EXERCISE INSTRUCTIONS: Filter these entries, keeping only lines that hold the word "downloaded".

SUPPLIED MATERIAL:
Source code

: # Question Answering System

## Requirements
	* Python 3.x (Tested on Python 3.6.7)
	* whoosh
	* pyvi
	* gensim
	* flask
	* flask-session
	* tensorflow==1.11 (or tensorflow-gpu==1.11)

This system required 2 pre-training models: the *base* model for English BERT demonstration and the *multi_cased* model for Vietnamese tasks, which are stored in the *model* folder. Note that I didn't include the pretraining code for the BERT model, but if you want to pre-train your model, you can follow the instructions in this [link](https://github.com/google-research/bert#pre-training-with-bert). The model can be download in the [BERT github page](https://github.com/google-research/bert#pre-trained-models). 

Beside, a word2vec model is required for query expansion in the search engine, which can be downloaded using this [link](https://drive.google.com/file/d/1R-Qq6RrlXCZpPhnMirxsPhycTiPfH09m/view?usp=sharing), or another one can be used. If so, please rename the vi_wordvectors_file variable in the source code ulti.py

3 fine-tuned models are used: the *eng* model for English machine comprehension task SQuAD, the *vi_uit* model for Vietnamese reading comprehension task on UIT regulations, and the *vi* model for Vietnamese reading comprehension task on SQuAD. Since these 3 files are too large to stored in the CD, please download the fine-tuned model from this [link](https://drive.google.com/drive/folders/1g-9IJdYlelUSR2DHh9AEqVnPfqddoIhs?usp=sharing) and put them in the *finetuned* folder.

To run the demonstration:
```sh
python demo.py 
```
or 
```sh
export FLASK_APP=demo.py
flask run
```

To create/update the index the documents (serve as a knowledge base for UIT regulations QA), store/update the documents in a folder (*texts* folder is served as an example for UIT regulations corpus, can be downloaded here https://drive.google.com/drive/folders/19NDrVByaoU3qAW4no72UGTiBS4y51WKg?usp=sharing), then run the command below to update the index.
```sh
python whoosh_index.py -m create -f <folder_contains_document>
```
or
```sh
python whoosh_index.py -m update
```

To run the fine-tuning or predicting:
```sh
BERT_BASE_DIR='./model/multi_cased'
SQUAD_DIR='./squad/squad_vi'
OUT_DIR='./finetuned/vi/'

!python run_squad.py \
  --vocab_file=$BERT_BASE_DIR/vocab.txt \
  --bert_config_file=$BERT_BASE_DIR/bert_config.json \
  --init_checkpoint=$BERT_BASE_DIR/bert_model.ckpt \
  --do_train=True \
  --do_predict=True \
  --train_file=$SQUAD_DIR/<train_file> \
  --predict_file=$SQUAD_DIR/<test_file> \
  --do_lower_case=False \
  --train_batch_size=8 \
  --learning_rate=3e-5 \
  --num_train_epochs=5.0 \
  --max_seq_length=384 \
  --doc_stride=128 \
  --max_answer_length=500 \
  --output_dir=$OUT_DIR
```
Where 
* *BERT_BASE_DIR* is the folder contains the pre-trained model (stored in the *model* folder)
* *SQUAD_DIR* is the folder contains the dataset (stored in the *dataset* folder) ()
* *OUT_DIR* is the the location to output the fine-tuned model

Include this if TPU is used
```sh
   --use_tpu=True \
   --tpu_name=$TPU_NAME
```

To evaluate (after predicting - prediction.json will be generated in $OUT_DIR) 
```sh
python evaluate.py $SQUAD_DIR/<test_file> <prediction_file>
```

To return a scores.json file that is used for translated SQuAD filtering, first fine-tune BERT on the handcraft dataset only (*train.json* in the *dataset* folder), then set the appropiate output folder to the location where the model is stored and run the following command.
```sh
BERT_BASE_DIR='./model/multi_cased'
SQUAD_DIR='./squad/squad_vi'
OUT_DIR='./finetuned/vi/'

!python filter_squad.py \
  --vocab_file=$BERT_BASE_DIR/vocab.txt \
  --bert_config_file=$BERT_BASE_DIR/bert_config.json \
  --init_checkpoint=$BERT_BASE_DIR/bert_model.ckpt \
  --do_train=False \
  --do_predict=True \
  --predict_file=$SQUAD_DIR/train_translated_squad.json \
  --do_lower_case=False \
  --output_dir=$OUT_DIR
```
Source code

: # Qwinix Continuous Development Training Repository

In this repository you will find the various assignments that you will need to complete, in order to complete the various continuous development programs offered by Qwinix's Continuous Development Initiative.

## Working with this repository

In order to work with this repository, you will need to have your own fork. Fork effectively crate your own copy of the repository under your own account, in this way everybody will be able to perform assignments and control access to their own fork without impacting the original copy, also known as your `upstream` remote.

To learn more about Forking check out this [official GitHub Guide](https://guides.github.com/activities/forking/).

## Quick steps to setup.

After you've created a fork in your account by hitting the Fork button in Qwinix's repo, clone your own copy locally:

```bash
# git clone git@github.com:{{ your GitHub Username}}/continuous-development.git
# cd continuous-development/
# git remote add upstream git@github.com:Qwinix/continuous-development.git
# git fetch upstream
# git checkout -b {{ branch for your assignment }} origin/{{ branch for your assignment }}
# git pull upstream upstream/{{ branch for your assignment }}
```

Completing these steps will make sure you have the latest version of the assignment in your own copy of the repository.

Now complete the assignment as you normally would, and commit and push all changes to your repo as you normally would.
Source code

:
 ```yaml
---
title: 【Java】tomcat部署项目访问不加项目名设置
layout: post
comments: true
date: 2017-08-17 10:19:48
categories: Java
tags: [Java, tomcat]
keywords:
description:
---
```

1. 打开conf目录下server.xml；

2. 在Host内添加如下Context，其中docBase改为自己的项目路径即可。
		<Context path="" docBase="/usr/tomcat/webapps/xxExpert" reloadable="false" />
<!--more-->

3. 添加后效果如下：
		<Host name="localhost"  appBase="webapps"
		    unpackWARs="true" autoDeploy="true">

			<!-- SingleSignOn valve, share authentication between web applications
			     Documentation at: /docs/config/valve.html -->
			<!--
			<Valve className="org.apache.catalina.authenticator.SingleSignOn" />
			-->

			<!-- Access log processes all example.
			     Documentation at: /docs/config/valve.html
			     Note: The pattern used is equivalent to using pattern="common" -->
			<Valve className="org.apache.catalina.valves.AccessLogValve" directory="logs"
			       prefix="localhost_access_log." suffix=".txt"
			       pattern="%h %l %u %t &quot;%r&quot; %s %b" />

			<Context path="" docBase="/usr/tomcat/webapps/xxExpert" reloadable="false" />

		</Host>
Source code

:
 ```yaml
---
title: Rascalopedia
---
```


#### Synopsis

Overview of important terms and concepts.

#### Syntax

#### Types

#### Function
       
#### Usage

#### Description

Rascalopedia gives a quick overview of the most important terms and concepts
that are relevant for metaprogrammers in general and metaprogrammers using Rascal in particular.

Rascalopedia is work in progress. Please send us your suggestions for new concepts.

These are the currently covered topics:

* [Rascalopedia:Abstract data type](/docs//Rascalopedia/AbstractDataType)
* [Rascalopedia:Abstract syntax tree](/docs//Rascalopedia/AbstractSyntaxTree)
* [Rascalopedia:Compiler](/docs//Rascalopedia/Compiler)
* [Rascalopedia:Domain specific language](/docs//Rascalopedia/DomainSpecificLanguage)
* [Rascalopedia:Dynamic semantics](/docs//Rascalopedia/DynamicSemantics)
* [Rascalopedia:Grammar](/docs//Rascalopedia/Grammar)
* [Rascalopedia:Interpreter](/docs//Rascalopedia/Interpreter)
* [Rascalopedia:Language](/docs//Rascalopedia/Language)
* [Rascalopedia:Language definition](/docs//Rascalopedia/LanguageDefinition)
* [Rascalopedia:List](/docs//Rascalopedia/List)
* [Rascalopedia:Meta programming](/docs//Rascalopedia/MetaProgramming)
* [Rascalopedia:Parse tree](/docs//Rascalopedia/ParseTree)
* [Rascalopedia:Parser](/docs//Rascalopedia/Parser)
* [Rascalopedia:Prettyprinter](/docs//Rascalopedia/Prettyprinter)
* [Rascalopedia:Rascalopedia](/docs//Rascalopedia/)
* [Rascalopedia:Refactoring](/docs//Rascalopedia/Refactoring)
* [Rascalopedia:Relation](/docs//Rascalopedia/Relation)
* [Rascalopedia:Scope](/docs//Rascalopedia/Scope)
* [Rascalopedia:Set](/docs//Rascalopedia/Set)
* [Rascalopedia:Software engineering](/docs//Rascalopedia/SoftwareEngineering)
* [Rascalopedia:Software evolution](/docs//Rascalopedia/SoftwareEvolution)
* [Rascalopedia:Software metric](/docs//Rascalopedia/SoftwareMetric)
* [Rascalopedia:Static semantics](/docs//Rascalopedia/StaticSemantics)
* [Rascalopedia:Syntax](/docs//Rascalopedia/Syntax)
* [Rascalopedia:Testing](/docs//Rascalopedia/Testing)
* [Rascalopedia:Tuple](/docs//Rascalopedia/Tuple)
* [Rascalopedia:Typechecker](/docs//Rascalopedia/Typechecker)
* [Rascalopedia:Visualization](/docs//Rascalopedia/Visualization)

SOLUTION FOR THIS TASK:
Beside, a word2vec model is required for query expansion in the search engine, which can be downloaded using this [link](https://drive.google.com/file/d/1R-Qq6RrlXCZpPhnMirxsPhycTiPfH09m/view?usp=sharing), or another one can be used. If so, please rename the vi_wordvectors_file variable in the source code ulti.py
To create/update the index the documents (serve as a knowledge base for UIT regulations QA), store/update the documents in a folder (*texts* folder is served as an example for UIT regulations corpus, can be downloaded here https://drive.google.com/drive/folders/19NDrVByaoU3qAW4no72UGTiBS4y51WKg?usp=sharing), then run the command below to update the index.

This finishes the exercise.